WORK ITEM:
Wherever a line in the data holds the word "Bagus", pull that line out.

DATASET:
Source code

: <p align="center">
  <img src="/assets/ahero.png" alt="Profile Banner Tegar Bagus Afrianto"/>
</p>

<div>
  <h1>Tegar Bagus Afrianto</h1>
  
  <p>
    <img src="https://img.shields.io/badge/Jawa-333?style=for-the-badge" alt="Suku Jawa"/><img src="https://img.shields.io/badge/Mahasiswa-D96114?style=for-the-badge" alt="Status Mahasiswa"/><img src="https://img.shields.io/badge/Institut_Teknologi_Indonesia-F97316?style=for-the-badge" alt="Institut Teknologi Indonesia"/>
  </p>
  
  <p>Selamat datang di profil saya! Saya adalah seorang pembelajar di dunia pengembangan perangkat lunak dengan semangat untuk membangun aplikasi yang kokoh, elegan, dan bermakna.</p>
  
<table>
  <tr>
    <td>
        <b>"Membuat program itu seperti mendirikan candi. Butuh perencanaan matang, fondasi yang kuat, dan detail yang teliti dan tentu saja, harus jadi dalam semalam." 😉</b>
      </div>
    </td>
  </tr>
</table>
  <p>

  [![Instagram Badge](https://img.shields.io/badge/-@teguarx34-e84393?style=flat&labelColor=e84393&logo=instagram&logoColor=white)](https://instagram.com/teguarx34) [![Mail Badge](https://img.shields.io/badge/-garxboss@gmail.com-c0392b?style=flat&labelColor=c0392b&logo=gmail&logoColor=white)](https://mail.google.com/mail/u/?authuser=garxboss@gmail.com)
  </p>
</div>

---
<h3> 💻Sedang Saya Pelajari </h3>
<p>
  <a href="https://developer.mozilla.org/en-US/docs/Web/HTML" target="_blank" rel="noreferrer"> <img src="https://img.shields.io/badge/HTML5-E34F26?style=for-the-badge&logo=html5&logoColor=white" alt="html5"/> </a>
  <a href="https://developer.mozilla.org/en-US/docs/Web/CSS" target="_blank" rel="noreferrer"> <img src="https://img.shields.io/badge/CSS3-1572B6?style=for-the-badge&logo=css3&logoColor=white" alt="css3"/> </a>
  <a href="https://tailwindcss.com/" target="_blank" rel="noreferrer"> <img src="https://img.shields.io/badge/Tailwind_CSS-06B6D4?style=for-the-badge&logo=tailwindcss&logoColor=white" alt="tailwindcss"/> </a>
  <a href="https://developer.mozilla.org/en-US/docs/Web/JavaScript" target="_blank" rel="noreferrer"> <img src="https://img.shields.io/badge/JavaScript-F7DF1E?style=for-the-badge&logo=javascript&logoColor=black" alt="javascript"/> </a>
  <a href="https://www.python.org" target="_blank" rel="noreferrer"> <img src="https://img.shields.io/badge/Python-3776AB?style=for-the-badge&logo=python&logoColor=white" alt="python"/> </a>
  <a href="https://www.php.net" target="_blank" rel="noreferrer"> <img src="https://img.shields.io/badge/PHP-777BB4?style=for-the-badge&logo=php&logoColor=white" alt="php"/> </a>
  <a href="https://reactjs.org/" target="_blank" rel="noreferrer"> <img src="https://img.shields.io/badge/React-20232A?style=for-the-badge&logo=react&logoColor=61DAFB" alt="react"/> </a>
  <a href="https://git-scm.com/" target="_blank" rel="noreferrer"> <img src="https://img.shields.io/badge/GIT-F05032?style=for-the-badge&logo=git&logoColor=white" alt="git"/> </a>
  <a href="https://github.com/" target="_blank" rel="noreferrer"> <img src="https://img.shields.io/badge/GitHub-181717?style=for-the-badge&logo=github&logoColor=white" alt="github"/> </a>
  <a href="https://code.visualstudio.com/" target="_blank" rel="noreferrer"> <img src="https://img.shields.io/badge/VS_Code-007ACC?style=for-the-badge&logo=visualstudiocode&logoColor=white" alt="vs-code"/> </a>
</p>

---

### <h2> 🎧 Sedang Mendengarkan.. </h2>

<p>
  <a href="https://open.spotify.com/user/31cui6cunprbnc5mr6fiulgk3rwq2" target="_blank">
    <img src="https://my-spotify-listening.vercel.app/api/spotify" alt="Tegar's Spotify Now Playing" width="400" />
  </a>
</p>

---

EXERCISE OUTPUT:
  <img src="/assets/ahero.png" alt="Profile Banner Tegar Bagus Afrianto"/>
  <h1>Tegar Bagus Afrianto</h1>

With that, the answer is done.